● What you are asked to do
The answer must be every line from the entries below that includes "Sorterの初期化処理を実装する".

(Stored dataset items)
<<<<
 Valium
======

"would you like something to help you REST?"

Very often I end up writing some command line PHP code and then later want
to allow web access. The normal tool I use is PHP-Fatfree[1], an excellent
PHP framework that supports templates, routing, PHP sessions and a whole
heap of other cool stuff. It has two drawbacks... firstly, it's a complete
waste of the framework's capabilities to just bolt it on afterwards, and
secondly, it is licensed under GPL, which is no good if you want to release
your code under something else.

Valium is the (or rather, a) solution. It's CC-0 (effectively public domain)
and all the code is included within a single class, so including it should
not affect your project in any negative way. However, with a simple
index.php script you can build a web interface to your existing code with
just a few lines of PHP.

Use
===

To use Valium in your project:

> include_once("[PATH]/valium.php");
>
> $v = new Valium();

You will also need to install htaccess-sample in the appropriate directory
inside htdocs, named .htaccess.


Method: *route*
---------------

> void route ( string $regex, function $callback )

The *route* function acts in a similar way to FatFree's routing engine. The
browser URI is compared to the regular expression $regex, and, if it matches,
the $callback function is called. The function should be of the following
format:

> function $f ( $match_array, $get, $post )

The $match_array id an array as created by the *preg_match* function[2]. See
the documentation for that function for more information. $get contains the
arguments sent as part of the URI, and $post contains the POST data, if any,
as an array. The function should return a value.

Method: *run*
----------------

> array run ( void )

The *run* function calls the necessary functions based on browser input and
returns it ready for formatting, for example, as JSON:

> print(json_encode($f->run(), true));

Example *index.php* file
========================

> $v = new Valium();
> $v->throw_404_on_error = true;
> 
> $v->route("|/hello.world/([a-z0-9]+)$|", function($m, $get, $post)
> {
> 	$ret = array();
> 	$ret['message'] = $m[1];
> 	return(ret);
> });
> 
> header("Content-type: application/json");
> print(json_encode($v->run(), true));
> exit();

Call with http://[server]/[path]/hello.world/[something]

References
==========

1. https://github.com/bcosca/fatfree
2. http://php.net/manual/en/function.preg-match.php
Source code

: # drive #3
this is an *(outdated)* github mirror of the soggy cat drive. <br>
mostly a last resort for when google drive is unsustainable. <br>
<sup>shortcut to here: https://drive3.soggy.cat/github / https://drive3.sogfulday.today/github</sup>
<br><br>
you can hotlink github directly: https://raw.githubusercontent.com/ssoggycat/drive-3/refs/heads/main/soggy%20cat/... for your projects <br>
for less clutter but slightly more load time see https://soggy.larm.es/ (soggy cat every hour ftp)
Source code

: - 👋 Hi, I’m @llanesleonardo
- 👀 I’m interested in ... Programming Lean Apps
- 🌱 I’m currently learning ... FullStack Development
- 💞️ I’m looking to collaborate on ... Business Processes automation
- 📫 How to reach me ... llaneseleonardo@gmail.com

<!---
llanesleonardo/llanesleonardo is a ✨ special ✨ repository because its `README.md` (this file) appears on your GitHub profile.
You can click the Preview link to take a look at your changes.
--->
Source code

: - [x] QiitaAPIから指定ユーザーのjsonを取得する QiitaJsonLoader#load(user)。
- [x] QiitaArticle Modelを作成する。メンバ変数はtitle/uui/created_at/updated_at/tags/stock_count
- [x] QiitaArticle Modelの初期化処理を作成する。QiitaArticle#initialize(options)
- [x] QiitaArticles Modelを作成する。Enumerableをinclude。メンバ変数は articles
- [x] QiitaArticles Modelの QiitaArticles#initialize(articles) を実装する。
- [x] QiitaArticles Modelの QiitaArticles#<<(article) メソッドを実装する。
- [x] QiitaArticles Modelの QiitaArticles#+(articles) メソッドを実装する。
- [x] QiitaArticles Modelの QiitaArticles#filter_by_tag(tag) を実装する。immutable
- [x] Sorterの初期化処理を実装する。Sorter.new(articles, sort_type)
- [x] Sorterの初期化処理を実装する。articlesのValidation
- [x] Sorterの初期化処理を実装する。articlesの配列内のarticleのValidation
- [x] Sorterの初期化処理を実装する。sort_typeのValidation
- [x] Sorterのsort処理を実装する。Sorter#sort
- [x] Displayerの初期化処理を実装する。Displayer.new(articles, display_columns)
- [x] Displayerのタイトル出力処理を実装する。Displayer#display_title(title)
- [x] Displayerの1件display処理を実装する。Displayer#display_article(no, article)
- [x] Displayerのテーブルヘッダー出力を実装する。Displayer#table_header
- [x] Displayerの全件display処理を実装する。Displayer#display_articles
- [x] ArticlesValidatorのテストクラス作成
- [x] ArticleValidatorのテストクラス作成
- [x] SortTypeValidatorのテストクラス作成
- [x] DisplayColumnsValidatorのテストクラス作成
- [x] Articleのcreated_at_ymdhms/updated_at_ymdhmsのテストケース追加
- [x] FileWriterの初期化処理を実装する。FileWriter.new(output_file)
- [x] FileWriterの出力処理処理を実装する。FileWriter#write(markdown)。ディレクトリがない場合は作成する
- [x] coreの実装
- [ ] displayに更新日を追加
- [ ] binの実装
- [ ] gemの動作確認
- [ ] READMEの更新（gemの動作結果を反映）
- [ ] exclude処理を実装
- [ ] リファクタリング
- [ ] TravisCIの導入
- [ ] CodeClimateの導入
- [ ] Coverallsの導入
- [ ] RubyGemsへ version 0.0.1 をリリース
>>>>
● Response area
- [x] Sorterの初期化処理を実装する。Sorter.new(articles, sort_type)
- [x] Sorterの初期化処理を実装する。articlesのValidation
- [x] Sorterの初期化処理を実装する。articlesの配列内のarticleのValidation
- [x] Sorterの初期化処理を実装する。sort_typeのValidation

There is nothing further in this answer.